If you have been on Twitter or Facebook recently, then I am sure you have crossed someone’s tweet or status about Pinterest. This new social phenom has skyrocketed in popularity over the past couple of weeks. I got on the bandwagon and made myself an account- the annoying thing is I still don’t get it- how does it work and how has it become so popular?
To break it down simply- Pinterst is like a bulletin board, or Pinboard. When you have made an account, you can post pictures from sites that you have traveled to on your pinboard. You click a button on your browser that will select the picture and “pin” it to your pinboard. You are then able to select a category for this picture and organize it among the rest of them. For example, if you are stumbling upon a food site and see a picture of a nice cupcake you can then pin that picture onto a pinboard that may be labeled “baking.” So what makes it a social networking tool? well its the ability to follow others through Facebook and Twitter and comment on the pictures that the user may have pinned. You can even “re-pin” (like retweet) other people’s pictures if you like them that much. So in conclusion, Pinterest is like you personalized catalog/magazine of things that you like, desire or want to make.

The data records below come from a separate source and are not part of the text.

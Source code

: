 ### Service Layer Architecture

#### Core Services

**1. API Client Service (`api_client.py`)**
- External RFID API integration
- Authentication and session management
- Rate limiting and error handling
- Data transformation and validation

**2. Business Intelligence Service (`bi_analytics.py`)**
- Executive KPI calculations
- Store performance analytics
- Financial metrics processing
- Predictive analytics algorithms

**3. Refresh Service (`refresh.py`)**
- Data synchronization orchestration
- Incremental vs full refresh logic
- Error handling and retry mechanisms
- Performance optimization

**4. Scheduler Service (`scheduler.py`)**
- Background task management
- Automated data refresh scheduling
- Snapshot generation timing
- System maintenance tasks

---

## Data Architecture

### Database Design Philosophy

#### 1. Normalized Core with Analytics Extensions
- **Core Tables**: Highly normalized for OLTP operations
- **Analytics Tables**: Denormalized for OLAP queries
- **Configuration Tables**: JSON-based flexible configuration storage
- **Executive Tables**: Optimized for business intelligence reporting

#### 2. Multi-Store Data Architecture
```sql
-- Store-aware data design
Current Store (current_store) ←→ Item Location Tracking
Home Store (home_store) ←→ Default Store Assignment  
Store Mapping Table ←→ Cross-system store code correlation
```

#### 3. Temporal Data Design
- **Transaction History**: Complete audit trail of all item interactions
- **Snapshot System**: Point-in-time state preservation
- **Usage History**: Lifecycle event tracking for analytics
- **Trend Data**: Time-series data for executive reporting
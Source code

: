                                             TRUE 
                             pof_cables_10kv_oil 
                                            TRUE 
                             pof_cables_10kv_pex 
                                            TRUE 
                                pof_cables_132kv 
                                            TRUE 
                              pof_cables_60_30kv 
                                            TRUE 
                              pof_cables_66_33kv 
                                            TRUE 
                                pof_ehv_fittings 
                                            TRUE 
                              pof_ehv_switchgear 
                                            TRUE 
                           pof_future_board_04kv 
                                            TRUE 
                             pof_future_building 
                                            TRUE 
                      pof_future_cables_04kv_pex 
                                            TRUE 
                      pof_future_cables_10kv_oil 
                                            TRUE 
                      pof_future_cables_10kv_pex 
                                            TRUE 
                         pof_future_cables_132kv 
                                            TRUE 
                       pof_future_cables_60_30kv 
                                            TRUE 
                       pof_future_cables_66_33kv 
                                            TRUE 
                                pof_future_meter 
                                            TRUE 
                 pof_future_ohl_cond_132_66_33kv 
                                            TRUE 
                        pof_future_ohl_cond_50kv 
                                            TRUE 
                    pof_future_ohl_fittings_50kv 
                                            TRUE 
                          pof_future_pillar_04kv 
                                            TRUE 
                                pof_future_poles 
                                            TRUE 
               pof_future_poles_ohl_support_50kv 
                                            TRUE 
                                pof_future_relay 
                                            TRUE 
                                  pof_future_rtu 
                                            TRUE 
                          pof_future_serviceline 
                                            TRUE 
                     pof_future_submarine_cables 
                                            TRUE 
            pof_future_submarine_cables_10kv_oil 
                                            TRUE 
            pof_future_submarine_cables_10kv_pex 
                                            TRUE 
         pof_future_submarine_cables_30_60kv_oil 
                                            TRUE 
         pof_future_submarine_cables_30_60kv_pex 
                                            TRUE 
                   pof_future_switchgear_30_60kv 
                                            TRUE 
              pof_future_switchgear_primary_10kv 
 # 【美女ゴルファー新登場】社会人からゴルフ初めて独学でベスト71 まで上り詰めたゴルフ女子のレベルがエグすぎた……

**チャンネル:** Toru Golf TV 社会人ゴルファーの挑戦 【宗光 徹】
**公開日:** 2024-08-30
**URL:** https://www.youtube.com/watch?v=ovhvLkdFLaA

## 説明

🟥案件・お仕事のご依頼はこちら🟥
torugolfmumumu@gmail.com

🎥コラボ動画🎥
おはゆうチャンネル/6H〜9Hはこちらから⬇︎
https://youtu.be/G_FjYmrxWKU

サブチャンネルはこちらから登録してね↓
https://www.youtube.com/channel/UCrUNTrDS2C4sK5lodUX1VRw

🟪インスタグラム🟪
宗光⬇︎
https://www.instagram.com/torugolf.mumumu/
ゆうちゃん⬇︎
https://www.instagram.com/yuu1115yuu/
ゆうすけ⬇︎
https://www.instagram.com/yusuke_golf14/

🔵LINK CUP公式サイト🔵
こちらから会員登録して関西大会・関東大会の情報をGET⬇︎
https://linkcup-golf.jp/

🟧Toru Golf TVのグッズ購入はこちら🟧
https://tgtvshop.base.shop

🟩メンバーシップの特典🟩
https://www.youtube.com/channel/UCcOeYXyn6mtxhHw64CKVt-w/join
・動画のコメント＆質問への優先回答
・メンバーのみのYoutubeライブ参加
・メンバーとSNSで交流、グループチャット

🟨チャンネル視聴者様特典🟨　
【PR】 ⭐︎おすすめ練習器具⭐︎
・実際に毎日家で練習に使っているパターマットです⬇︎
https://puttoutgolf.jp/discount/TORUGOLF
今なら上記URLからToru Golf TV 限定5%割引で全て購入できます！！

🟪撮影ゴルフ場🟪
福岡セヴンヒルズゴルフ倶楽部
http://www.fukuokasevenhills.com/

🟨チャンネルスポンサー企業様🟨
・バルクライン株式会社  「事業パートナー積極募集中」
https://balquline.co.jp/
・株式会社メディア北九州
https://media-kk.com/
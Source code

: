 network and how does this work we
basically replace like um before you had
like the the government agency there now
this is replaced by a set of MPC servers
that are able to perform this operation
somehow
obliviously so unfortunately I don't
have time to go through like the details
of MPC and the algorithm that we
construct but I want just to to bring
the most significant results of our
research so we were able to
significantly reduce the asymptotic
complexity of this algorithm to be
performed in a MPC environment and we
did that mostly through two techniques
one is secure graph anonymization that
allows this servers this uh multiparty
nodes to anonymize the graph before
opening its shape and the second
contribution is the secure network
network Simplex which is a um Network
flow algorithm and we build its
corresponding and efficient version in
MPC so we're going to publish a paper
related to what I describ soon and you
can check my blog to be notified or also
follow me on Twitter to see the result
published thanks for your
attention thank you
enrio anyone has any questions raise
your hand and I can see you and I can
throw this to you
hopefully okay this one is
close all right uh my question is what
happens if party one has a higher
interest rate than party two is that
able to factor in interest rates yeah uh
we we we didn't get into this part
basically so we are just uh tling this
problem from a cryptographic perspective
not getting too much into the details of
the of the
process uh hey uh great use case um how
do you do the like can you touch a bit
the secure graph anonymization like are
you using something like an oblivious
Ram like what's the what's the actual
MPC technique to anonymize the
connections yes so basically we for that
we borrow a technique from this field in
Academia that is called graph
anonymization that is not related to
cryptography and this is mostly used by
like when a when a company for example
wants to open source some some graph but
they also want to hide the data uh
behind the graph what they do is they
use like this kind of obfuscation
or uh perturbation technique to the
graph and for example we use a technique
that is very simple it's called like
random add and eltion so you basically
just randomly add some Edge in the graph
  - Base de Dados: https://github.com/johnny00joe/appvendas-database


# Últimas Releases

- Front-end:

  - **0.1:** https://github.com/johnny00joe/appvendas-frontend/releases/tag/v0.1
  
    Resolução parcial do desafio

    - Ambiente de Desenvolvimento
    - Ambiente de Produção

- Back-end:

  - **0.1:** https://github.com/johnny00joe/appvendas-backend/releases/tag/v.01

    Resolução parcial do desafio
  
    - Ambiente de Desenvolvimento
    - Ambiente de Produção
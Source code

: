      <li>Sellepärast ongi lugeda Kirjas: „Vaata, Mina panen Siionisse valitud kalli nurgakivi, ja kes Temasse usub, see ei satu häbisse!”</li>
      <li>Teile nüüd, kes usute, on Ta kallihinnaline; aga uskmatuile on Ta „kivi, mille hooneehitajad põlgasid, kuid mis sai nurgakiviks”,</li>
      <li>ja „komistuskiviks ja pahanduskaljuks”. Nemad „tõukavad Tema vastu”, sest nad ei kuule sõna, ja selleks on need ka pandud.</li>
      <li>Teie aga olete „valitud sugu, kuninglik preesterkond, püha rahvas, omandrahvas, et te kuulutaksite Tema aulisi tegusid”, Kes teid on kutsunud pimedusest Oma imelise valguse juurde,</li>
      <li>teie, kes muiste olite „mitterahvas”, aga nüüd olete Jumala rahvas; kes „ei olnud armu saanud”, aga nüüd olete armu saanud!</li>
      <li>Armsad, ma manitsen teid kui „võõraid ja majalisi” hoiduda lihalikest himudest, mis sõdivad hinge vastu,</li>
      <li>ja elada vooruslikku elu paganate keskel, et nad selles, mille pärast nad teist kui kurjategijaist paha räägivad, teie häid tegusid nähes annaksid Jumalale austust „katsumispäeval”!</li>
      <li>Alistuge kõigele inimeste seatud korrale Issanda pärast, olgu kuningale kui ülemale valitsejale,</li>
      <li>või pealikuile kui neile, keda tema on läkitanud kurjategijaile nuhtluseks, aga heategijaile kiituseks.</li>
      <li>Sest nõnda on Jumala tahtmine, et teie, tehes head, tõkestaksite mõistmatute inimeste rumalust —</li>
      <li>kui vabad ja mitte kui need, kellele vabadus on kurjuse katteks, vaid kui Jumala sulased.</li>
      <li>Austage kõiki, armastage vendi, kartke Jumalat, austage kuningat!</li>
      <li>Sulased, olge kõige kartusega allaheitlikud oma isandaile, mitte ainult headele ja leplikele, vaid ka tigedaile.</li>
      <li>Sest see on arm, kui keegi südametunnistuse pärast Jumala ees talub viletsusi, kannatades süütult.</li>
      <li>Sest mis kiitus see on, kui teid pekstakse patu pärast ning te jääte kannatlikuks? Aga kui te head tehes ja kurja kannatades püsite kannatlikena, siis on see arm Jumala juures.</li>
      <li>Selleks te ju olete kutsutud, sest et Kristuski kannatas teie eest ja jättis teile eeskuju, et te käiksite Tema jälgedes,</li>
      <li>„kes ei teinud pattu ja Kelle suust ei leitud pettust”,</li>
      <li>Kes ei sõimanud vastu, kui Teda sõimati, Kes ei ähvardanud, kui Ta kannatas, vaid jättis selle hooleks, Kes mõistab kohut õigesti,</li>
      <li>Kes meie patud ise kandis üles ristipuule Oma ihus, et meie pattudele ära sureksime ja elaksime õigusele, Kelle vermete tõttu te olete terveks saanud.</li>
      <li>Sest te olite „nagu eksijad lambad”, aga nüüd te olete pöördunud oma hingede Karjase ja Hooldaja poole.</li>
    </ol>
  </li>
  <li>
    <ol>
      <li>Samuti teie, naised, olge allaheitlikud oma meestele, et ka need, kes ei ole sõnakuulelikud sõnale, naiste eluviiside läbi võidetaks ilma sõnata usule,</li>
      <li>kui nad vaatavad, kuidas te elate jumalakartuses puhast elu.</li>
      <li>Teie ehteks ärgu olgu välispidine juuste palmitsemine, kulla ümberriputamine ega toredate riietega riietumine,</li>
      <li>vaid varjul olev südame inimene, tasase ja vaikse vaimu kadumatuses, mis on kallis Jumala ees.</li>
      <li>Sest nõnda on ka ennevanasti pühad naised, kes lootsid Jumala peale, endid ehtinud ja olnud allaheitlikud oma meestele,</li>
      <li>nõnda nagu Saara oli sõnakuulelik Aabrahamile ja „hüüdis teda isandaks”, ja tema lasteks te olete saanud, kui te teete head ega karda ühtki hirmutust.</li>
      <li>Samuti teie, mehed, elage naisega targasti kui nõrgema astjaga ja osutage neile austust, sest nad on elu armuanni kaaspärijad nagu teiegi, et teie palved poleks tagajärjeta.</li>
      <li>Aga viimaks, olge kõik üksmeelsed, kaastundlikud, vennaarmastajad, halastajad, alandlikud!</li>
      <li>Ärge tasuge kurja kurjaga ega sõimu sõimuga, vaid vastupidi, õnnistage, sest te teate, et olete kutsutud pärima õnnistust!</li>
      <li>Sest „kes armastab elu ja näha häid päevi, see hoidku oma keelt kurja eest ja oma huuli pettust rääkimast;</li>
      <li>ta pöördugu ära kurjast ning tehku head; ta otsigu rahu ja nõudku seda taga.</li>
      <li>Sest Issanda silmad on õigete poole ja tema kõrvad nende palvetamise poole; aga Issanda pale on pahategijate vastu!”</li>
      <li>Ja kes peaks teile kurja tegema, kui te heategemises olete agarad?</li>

I find this site useful for its social marketing network- it is brilliant in a way, a better marketing tool than Facebook. Instead of having advertisements for products pop in your face, you get to search for the products you do care about using Pinterest. If you come across a recipe you find scrumptious, you can click on the pin and it will launch to the site with the information. Think about it, what better marketing could you ask for your company? Clothing lines, designers, restaurants, appliances you name it – should allow their pictures to be pinned to get more drive to their sites. Think about it- the interest of one user will influence the interests of another user in a beneficial way to your company.
According to a post on Mashable, “Food is one of the major niches or shared interests on Pinterest. In fact, food lovers were among the first on Pinterest; they saw the benefits of pinning instead of clipping recipes. These foodies used boards to plan dinner parties, collect holiday baking ideas, and create their own virtual cookbooks.”